> What the task requires
For every line of the records below that holds "data", add one. Give only the final total.
○ ○ ○ ○ ○
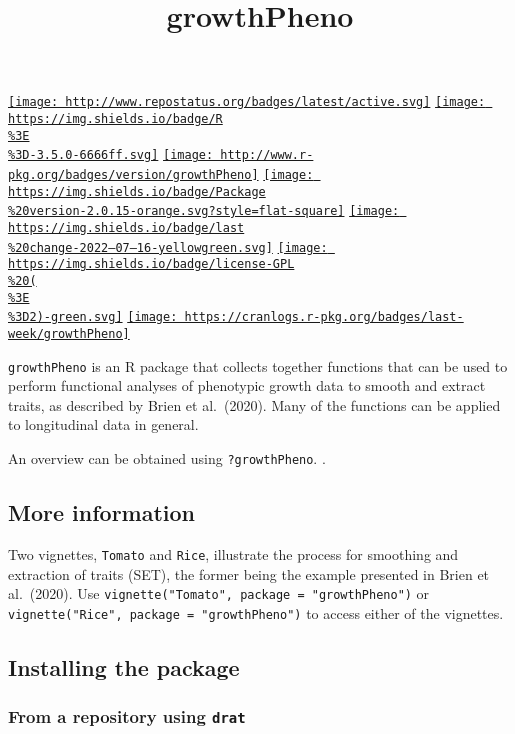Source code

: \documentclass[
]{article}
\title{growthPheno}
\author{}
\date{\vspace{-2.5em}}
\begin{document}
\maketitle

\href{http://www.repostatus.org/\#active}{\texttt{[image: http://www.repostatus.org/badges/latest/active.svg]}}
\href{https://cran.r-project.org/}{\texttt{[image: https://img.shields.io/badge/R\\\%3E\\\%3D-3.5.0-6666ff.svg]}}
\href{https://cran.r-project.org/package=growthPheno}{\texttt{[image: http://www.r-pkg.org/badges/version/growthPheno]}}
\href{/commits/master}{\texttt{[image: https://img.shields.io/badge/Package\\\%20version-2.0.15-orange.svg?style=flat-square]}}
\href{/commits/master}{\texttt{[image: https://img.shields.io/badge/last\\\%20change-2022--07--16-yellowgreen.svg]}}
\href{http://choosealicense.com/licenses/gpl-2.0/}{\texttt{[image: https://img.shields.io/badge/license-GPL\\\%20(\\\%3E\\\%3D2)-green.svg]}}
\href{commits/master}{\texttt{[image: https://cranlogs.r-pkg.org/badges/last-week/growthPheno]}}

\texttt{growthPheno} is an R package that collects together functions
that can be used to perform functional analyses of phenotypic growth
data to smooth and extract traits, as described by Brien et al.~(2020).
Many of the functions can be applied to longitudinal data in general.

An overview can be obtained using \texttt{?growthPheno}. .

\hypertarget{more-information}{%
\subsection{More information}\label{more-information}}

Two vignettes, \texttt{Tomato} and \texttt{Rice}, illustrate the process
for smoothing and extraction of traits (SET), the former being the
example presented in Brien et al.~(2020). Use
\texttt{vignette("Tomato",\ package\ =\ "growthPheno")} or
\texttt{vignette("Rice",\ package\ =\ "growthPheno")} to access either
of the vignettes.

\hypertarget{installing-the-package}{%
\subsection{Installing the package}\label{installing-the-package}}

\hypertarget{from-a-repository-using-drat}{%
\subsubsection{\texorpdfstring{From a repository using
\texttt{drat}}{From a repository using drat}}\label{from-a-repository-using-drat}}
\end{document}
○ ○ ○ ○ ○
> Reply to the task
2